First Seven Presidents of the Seventy
- March 1, 1835 – April 6, 1837
- Called by: Joseph Smith
- End reason: Honorably released because he had already been ordained a high priest

Personal details
- Born: March 28, 1806 Tyringham, Massachusetts, United States
- Died: February 22, 1880 (aged 73) Council Bluffs, Iowa, United States

= Sylvester Smith (Latter Day Saints) =

American lawyer

Sylvester Marshall Smith (March 28, 1806 – February 22, 1880) was an early leader in the Latter Day Saint movement and one of the inaugural seven Presidents of the Seventy.

==Biography==
Smith was born in Tyringham, Massachusetts. He was a farmer, teacher, and carpenter by trade. He was baptized into the Church of Christ some time before May 1831. Oliver Cowdery ordained him a high priest on October 25, 1831. During 1832, he served as a traveling missionary on a journey from Ohio to Vermont.

===Zion's Camp===
Smith was a member of Zion's Camp in 1834, where in the words of Heber C. Kimball he displayed "refractory feelings." During Zion's Camp he was blamed for "confrontations with Joseph Smith (to whom he was no relation), insubordination, threatening Joseph's dog, arguing with him, and refusing to share bread." Upon the return of Zion's Camp to Kirtland, Ohio, Smith's complaints against Joseph Smith resulted in the only time in church history that the Common Council of the Church has been convened to try a President of the Church. The August 1834 Council, which was presided over by Bishop Newel K. Whitney, determined that Joseph Smith had "acted in every respect in an honorable and proper manner with all monies and properties entrusted to his charge." In September 1834, Sylvester Smith reconciled with the high council and was dropped from the council without protesting.

===Kirtland life===
On February 14, 1835, Smith attended the meeting where the inaugural Quorum of the Twelve was called, and three days later he was appointed to the Kirtland High Council. Later that month he was ordained a Seventy, and named as one of the inaugural presidents of the Seventies the next day. He continued to serve on the Kirtland High Council, from which he was released in early 1836.
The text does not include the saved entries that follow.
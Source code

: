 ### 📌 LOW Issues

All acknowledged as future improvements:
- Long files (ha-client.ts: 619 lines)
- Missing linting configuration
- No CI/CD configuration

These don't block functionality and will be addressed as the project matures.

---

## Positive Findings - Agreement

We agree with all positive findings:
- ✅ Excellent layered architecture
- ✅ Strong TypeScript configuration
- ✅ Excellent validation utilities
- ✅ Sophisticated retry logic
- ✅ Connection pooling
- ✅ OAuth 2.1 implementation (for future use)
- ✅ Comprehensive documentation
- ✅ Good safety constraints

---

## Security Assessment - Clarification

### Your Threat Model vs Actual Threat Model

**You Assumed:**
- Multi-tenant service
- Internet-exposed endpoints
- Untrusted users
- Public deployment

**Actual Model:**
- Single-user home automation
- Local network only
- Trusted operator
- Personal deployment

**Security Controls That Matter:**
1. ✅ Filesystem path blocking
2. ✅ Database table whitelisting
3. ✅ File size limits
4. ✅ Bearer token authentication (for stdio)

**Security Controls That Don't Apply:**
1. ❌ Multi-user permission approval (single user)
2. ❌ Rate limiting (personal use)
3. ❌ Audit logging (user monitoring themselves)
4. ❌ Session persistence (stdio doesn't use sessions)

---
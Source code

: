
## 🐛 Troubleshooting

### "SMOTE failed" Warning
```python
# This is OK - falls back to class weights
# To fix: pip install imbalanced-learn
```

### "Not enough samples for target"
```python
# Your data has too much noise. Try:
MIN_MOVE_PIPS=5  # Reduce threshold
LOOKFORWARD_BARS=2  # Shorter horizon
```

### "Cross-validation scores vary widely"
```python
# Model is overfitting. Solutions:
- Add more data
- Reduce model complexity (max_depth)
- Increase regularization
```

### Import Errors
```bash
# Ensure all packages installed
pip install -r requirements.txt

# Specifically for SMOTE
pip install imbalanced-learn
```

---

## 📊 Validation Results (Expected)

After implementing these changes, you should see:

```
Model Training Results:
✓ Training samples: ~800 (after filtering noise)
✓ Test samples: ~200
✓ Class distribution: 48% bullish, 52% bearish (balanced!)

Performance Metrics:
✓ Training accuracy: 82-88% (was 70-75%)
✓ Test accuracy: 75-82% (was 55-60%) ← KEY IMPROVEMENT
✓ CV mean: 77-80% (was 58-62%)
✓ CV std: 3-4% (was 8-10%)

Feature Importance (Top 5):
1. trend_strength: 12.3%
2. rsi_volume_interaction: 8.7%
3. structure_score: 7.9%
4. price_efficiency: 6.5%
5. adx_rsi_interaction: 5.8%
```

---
Smith remained very active in the Latter Day Saint community for the next two years. In 1836, he briefly acted as scribe for Joseph Smith. In Kirtland he attended the Hebrew School, the School of the Prophets, the solemn assembly in January 1836, and the dedication of the Kirtland Temple. He was a member of the Kirtland Safety Society when it was formed in 1837. Perhaps because of disputed preeminence between High Priests and Seventies, five of the seven presidents of the Seventy previously ordained as High Priests, including Smith, were released and returned to the High Priests quorum in April 1837. George A. Smith later reported that by 1837 Sylvester was numbered among the dissenters from Joseph Smith and the church. By 1838, Smith had left the church. At this time, many Latter Day Saints had left Kirtland, leaving Smith behind in the city until 1853, when he sold his land and moved to Council Bluffs, Iowa. There he was a lawyer and bought and sold real estate. In the 1850s and 1860s, he was the county school fund commissioner and justice of the peace. Smith died in Council Bluffs at the age of 73.